Rosita roula sur le côté pour se lever, puis entrebâilla la porte, juste assez pour que l'on ne puisse voir que son visage.

« Daryl, fit-elle d'une voix enrouée, en guise de bonjour. »

Il baissa son regard sur elle, ses lèvres fermement pincées. Elle aurait aimé pouvoir lire en lui, pouvoir deviner, sans la moindre parole, le pourquoi de sa venue, mais elle ne se heurtait qu'à un mur. Alors, elle s'imagina que cela avait un rapport avec Denise parce qu'après tout, sa mort était désormais la réelle chose qu'ils avaient en commun, cette chose qu'elle aurait, finalement, ne jamais avoir eu à partager. Puis, sans qu'elle ne s'y attende, le chasseur fit demi-tour. Rosita ouvrit la porte en grand, l'appela une nouvelle fois, mais il ne réagit pas. Poussée par la curiosité et persuadée qu'il souhaitait qu'elle le suive, la jeune femme glissa en une fraction de seconde ses pieds dans ses grosses bottes militaires et, tout en trottinant derrière lui, elle noua sa veste autour de sa taille. L'attendant, il lui tint la porte d'entrée, le visage toujours aussi fermé. Tandis qu'elle allait franchir la porte, la voix de Carol l'arrêta net.
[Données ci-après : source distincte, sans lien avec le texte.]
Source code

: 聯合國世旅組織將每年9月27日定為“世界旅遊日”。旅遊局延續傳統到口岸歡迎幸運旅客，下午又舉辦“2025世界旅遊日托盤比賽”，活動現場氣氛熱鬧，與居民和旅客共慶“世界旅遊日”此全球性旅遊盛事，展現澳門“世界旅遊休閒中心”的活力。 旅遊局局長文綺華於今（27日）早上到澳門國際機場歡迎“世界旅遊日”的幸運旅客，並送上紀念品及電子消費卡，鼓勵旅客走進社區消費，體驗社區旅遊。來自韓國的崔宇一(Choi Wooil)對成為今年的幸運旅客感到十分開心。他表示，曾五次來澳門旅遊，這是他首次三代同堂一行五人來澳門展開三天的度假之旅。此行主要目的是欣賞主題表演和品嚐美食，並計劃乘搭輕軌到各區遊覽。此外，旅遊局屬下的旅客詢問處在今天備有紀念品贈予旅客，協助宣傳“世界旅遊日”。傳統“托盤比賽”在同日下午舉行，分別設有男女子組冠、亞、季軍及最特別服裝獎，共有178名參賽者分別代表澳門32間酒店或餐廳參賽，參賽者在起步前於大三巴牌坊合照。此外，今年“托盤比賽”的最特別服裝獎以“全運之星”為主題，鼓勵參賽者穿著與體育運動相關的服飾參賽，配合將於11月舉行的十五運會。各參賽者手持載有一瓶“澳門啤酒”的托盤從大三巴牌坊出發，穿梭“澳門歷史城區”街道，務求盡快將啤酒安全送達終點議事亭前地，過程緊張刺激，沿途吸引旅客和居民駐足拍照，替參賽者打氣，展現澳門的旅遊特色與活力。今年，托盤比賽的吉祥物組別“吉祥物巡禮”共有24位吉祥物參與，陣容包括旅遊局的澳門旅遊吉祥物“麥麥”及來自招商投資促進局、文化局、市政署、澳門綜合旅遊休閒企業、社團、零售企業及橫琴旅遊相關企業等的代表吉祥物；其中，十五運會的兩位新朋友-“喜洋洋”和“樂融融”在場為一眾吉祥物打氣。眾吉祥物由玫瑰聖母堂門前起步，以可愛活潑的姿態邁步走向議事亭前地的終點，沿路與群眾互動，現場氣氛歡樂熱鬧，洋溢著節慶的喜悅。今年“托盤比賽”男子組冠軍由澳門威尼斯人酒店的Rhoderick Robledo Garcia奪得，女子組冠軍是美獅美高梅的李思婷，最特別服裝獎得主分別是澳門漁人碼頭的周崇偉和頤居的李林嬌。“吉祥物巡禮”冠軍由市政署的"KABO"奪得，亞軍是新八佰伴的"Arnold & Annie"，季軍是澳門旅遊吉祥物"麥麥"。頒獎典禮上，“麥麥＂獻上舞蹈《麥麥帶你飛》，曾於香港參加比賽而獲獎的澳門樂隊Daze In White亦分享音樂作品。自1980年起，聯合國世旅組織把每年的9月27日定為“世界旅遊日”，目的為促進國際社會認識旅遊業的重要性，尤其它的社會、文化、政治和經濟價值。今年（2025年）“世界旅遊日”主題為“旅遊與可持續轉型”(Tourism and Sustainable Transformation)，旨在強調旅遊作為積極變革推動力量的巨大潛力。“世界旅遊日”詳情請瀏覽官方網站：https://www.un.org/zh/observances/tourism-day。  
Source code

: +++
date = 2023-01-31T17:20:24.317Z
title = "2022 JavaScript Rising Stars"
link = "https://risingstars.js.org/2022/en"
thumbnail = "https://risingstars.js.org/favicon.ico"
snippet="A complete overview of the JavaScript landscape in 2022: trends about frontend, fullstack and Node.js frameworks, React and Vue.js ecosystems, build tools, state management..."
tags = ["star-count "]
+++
« Vous allez quelque part ? »

Le ton se voulait maternel, comme si elle venait d'attraper ses deux enfants sortir en douce. Les bras croisés, la femme plongea son regard dans celui de Daryl, ce dernier ayant relevé le menton. Il contracta sa mâchoire, songeant qu'il lui était impossible de ne pas se sentir comme un gamin quand elle l'observait ainsi.

« Besoin d'air, répondit-il simplement et rapidement. »

Carol allait de nouveau ouvrir la bouche, mais la porte se referma. Besoin d'air, ensemble ? C'était une combinaison bien étrange, mais en y réfléchissant bien, elle n'était pas si improbable. Parfois, même les plus solitaires ne pouvaient faire face à certaines situations, seul.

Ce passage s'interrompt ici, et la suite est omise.